The ability to ingest business data was a little more complex and required the use of some additional cloud components, specifically search (Google Enterprise Search or Azure Cognitive Search) to facilitate the indexing and retrieval of information from internal data repositories.
With the business data indexed, custom middleware extracts the keywords from the user prompt and matches the output (best effort) with the indexed data. The corresponding sentence (or sentences) from the indexed data are provided as part of the response using natural language, including a link (citation) to the relevant data sources.
Behind the scenes, this approach uses a technique known as “prompt stuffing”, where the matched sentences from the indexed data are added (stuffed) into the prompt for the large language model to use as context when responding. This is a fairly brittle approach (something I expect to improve over time), with limitations regarding the token count.
The accuracy of the response can vary depending on the quality of the user prompt and the precision of the matched data. However, we have found the accuracy can be improved when combined with the previously mentioned prompt customisation feature. For example, by stating the Generative AI Chatbot is a support agent and should only respond using a specific internal data repository (e.g., knowledge articles), instead of all known data sources.
The “marchitecture” diagram below highlights the design we have implemented.
The diagram shows a hybrid architecture with the front-end and middleware running on Google Cloud Platform (GCP), connected to Azure OpenAI Service and Google PaLM2 for the large language model. Google Enterprise Search is used to index the the data. It is certainly possible to build this architecture end-to-end on Microsoft Azure or Google Cloud Platform (GCP). However, we purposely decided to target a loosely coupled architecture to provide maximum flexibility as we test and learn. For example, we have multiple large language models available, specifically GPT-3.5 and PaLM2, with the plan to add GPT-4 soon.
At this time, we have opened our Generative AI Chatbot to 100 early adopters, with the plan to expand to 500 in June. This includes a wide range of personas, covering Manufacturing, Research & Development, Commercial, Corporate Communications, Finance, Legal, IT, etc.

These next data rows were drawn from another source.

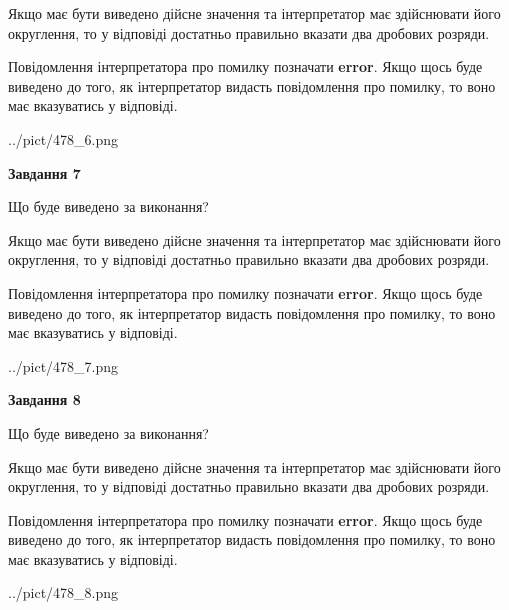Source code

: \documentclass[12pt, ukrainian]{article}
\begin{document}
{\begin {Large}
Якщо має бути виведено дійсне значення та інтерпретатор має здійснювати його округлення, 
то у відповіді достатньо правильно вказати два дробових розряди.

Повідомлення інтерпретатора про помилку позначати \textbf{error}.
Якщо щось буде виведено до того, як інтерпретатор видасть повідомлення про помилку, 
то воно має вказуватись у відповіді. \par

\begin{center}
	{../pict/478_6.png}
\end{center}
\newpage

{\begin {center}\textbf{Завдання 7}\end {center}}\par
Що буде виведено за виконання? \par

Якщо має бути виведено дійсне значення та інтерпретатор має здійснювати його округлення, 
то у відповіді достатньо правильно вказати два дробових розряди.

Повідомлення інтерпретатора про помилку позначати \textbf{error}.
Якщо щось буде виведено до того, як інтерпретатор видасть повідомлення про помилку, 
то воно має вказуватись у відповіді. \par

\begin{center}
	{../pict/478_7.png}
\end{center}
\newpage

{\begin {center}\textbf{Завдання 8}\end {center}}\par
Що буде виведено за виконання? \par

Якщо має бути виведено дійсне значення та інтерпретатор має здійснювати його округлення, 
то у відповіді достатньо правильно вказати два дробових розряди.

Повідомлення інтерпретатора про помилку позначати \textbf{error}.
Якщо щось буде виведено до того, як інтерпретатор видасть повідомлення про помилку, 
то воно має вказуватись у відповіді. \par

\begin{center}
	{../pict/478_8.png}
\end{center}
\newpage


\end{Large}}
\end{document}
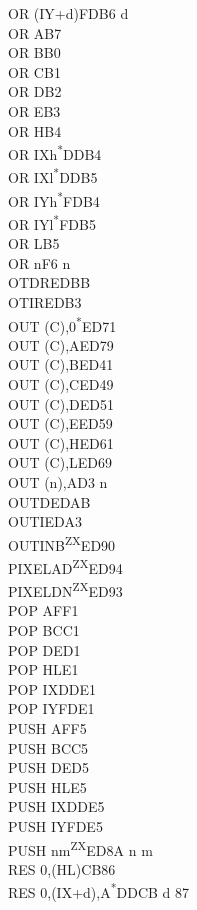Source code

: \documentclass[oneside,a4paper]{book}
\begin{document}
\begin{multicols}{3}
{\begin{tabbing}
OR (IY+d)\>FDB6 d\\
OR A\>B7\\
OR B\>B0\\
OR C\>B1\\
OR D\>B2\\
OR E\>B3\\
OR H\>B4\\
OR IXh\textsuperscript{*}\>DDB4\\
OR IXl\textsuperscript{*}\>DDB5\\
OR IYh\textsuperscript{*}\>FDB4\\
OR IYl\textsuperscript{*}\>FDB5\\
OR L\>B5\\
OR n\>F6 n\\
OTDR\>EDBB\\
OTIR\>EDB3\\
OUT (C),0\textsuperscript{*}\>ED71\\
OUT (C),A\>ED79\\
OUT (C),B\>ED41\\
OUT (C),C\>ED49\\
OUT (C),D\>ED51\\
OUT (C),E\>ED59\\
OUT (C),H\>ED61\\
OUT (C),L\>ED69\\
OUT (n),A\>D3 n\\
OUTD\>EDAB\\
OUTI\>EDA3\\
OUTINB\textsuperscript{ZX}\>ED90\\
PIXELAD\textsuperscript{ZX}\>ED94\\
PIXELDN\textsuperscript{ZX}\>ED93\\
POP AF\>F1\\
POP BC\>C1\\
POP DE\>D1\\
POP HL\>E1\\
POP IX\>DDE1\\
POP IY\>FDE1\\
PUSH AF\>F5\\
PUSH BC\>C5\\
PUSH DE\>D5\\
PUSH HL\>E5\\
PUSH IX\>DDE5\\
PUSH IY\>FDE5\\
PUSH nm\textsuperscript{ZX}\>ED8A n m\\
RES 0,(HL)\>CB86\\
RES 0,(IX+d),A\textsuperscript{*}\>DDCB d 87\\

\end{tabbing}}
\end{multicols}
\end{document}
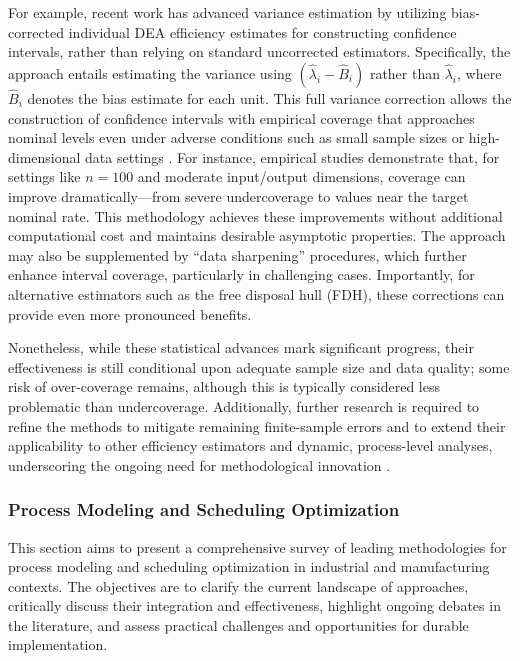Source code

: \documentclass[sigconf]{acmart}
\begin{document}
For example, recent work has advanced variance estimation by utilizing bias-corrected individual DEA efficiency estimates for constructing confidence intervals, rather than relying on standard uncorrected estimators. Specifically, the approach entails estimating the variance using $(\hat{\lambda}_i - \hat{B}_i)$ rather than $\hat{\lambda}_i$, where $\hat{B}_i$ denotes the bias estimate for each unit. This full variance correction allows the construction of confidence intervals with empirical coverage that approaches nominal levels even under adverse conditions such as small sample sizes or high-dimensional data settings \cite{ref87}. For instance, empirical studies demonstrate that, for settings like $n=100$ and moderate input/output dimensions, coverage can improve dramatically—from severe undercoverage to values near the target nominal rate. This methodology achieves these improvements without additional computational cost and maintains desirable asymptotic properties. The approach may also be supplemented by ``data sharpening'' procedures, which further enhance interval coverage, particularly in challenging cases. Importantly, for alternative estimators such as the free disposal hull (FDH), these corrections can provide even more pronounced benefits.

Nonetheless, while these statistical advances mark significant progress, their effectiveness is still conditional upon adequate sample size and data quality; some risk of over-coverage remains, although this is typically considered less problematic than undercoverage. Additionally, further research is required to refine the methods to mitigate remaining finite-sample errors and to extend their applicability to other efficiency estimators and dynamic, process-level analyses, underscoring the ongoing need for methodological innovation \cite{ref87}.

\subsubsection{Process Modeling and Scheduling Optimization}

This section aims to present a comprehensive survey of leading methodologies for process modeling and scheduling optimization in industrial and manufacturing contexts. The objectives are to clarify the current landscape of approaches, critically discuss their integration and effectiveness, highlight ongoing debates in the literature, and assess practical challenges and opportunities for durable implementation.
\end{document}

The initial feedback has been very positive, with use cases covering:
- Answers (Information, Knowledge Articles, Guides, etc.)

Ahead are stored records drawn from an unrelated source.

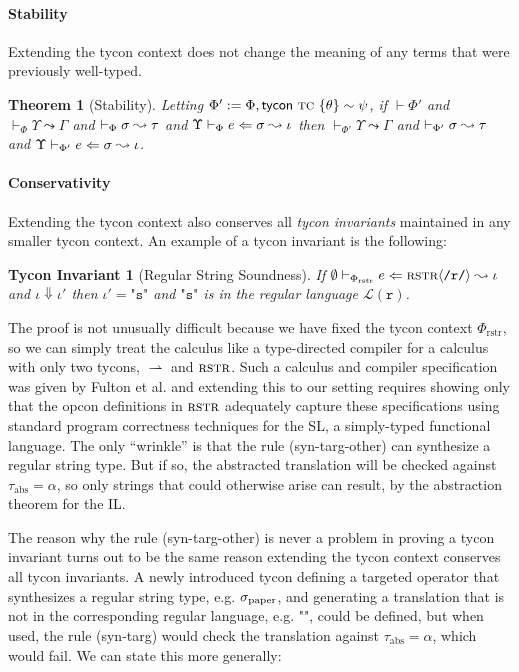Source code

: \documentclass[10pt,preprint]{sigplanconf}
\newtheorem{theorem}{Theorem}
\newtheorem{tyconinvariant}{Tycon Invariant}
\newenvironment{proof-sketch}{\noindent{\emph{Proof Sketch.}}}{\qed}
\begin{document}
\paragraph{Stability}
Extending the tycon context does not change the meaning of any terms that were previously well-typed.
\begin{theorem}[Stability]
Letting $\Phi' := \Phi, {\sf tycon}~\textsc{tc} ~\{\theta\} \sim \psi$, if $\vdash \Phi'$ and $\vdash_\Phi \Upsilon \leadsto \Gamma$ and $\vdash_\Phi \sigma \leadsto \tau$ and $\Upsilon \vdash_{\Phi} e \Leftarrow \sigma \leadsto \iota$ then $\vdash_{\Phi'} \Upsilon \leadsto \Gamma$ and $\vdash_{\Phi'} \sigma \leadsto \tau$ and $\Upsilon \vdash_{\Phi'} e \Leftarrow \sigma \leadsto \iota$.
\end{theorem}

\paragraph{Conservativity} 
Extending the tycon context also conserves all \emph{tycon invariants} maintained in any smaller tycon context. An example of a tycon invariant is the following:

\begin{tyconinvariant}[Regular String Soundness]
If $\emptyset \vdash_{\Phi_\text{rstr}} e \Leftarrow {\textsc{rstr}}\langle\texttt{/r/}\rangle \leadsto \iota$ and $\iota \Downarrow \iota'$ then $\iota'=\texttt{"s"}$ and $\texttt{"s"}$ is in the regular language $\mathcal{L}(\texttt{r})$.
\end{tyconinvariant}
\begin{proof-sketch} The proof is not unusually difficult because we have fixed the tycon context $\Phi_\text{rstr}$, so we can simply treat the calculus like a type-directed compiler for a calculus with only two tycons, $\rightharpoonup$ and $\textsc{rstr}$. Such a calculus and compiler specification was given by Fulton et al. \cite{sanitation-psp14} and extending this to our  setting requires showing only that the opcon definitions in $\textsc{rstr}$ adequately capture these specifications using standard program correctness techniques for the SL, a simply-typed functional language. The only ``wrinkle'' is that the rule (syn-targ-other) can synthesize a regular string type. But if so, the abstracted translation will be checked against $\tau_\text{abs}=\alpha$, so only strings that could otherwise arise can result, by the abstraction theorem for the IL. \end{proof-sketch}

The reason why the rule (syn-targ-other) is never a problem in proving a tycon invariant turns out to be the same reason extending the tycon context conserves all tycon invariants. A newly introduced tycon defining a targeted operator that synthesizes a regular string type, e.g. $\sigma_\text{paper}$, and generating a translation that is not in the corresponding regular language, e.g. $\texttt{""}$, could be defined, but when used, the rule (syn-targ) would check the translation against $\tau_\text{abs}=\alpha$, which would fail. %
 We can state this more generally:
\end{document}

- Ideation (Brainstorming, Storyboarding, etc.)
- Content Creation (Documents, Policies, Processes, Communications, etc.)

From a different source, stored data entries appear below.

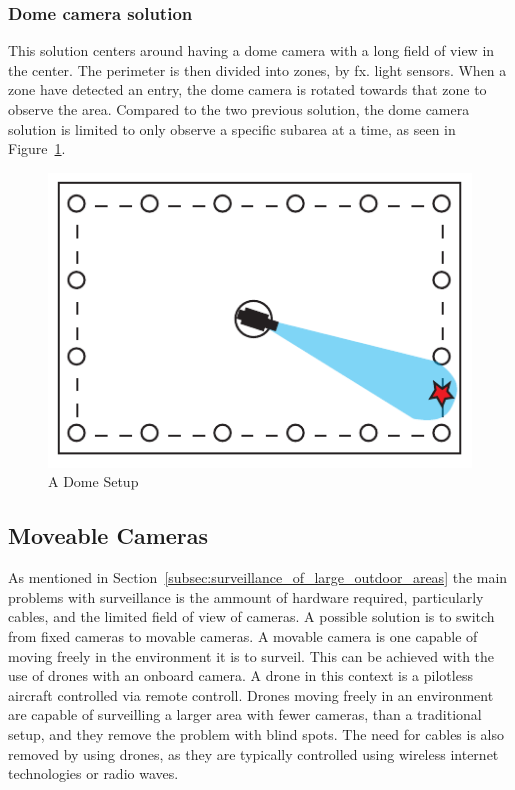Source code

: \subsubsection{Dome camera solution}
This solution centers around having a dome camera with a long field of view in the center.
The perimeter is then divided into zones, by fx. light sensors.
When a zone have detected an entry, the dome camera is rotated towards that zone to observe the area.
Compared to the two previous solution, the dome camera solution is limited to only observe a specific subarea at a time, as seen in Figure~\ref{fig:drone_sensor}.
\begin{figure}[htb]
    \centering
    \includegraphics[width=\textwidth]{gfx/drome_sensor.pdf}
    \caption{A Dome Setup}
    \label{fig:drone_sensor}
\end{figure}

\subsection{Moveable Cameras}
As mentioned in Section~\ref{subsec:surveillance_of_large_outdoor_areas} the main problems with surveillance is the ammount of hardware required, particularly cables, and the limited field of view of cameras.
A possible solution is to switch from fixed cameras to movable cameras.
A movable camera is one capable of moving freely in the environment it is to surveil.
This can be achieved with the use of drones with an onboard camera.
A drone in this context is a pilotless aircraft controlled via remote controll.
Drones moving freely in an environment are capable of surveilling a larger area with fewer cameras, than a traditional setup, and they remove the problem with blind spots.
The need for cables is also removed by using drones, as they are typically controlled using wireless internet technologies or radio waves.


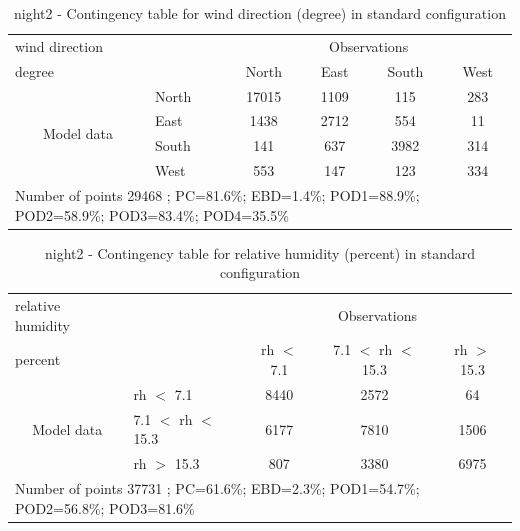 \begin{table}[p!]
\begin{center}
\begin{tabular}{llcccc}
\hline
{wind direction}                                       &                             &    \multicolumn{4}{c}{Observations}                 \\
{degree}                                       &                             & {North}   & {East} & {South} & {West} \\
\hline
\multicolumn{1}{c}{\multirow{4}{*}{Model data}}  & {North}                    & 17015   & 1109    & 115     & 283\\
                                                 & {East}                     & 1438   & 2712    & 554     & 11\\
                                                 & {South}                    & 141   & 637   & 3982    & 314\\
                                                 & {West}                     & 553  & 147   & 123    & 334\\
\hline 
\multicolumn{6}{l}{ Number of points        29468 ; PC=81.6\%; EBD=1.4\%; POD1=88.9\%; POD2=58.9\%; POD3=83.4\%; POD4=35.5\%}                 \\
\end{tabular}
\end{center}
\caption{night2 - Contingency table for {wind direction} (degree) in standard configuration}
\label{tab:contingencywdBEF:night2}
\end{table}
\begin{table}[p!]
\begin{center}
\begin{tabular}{llccc}
\hline
{relative humidity}                                       &                                                    & \multicolumn{3}{c}{Observations}                 \\
{percent}                                       &                             & rh $<$ 7.1   & 7.1 $<$ rh $<$ 15.3 & rh $>$ 15.3 \\
\hline
\multicolumn{1}{c}{\multirow{3}{*}{Model data}}  & rh $<$ 7.1             & 8440                & 2572                       & 64              \\
                                                 & 7.1  $<$ rh $<$ 15.3 & 6177                & 7810                       & 1506              \\
                                                 & rh $>$ 15.3             & 807                & 3380                       & 6975              \\
\hline
\multicolumn{5}{l}{ Number of points        37731 ; PC=61.6\%; EBD=2.3\%; POD1=54.7\%; POD2=56.8\%; POD3=81.6\%}
\end{tabular}
\end{center}
\caption{night2 - Contingency table for  relative humidity (percent) in standard configuration}
\label{tab:contingencyrhBEF:night2}
\end{table}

- Content Review (Literature, Journals, Papers, Press Releases, etc.)
- Summarisation (Executive Summaries, Key Messages/Findings, Reports, etc.)
- Research Analysis (Qualitative, Observations, Deductive Reasoning, Survey, etc.)
- Software/Data Engineering (100+ Programming/Scripting Languages)
- Translations (85+ Languages)
Our Generative AI Chatbot is positioned as a productivity accelerator, not a replacement for human intelligence. Therefore, the individual providing the input and receiving the response is accountable for the accuracy (verification).
Do we expect our Generative AI Chatbot to scale further? Maybe… The market is evolving quickly and we will adapt accordingly. For example, we fully expect to see this architecture pattern “bundled” as a service offering from specific vendors. However, it creates questions about cost (assuming everyone will charge a premium for Generative AI capabilities) and the user experience (multiple discrete Generative AI Chatbots).
Ultimately, this project is an experiment (learning experience) for IT and the business, whilst also an opportunity to drive immediate value through enhanced productivity and cost savings.
Finally, it is worth mentioning that our Generative AI Chatbot was built by two developers (Calum Bell and Charlie Hamerston-Budgen), over ten business days (not dedicated to this project), with sponsorship/consultancy from myself and our friends at Microsoft/Google.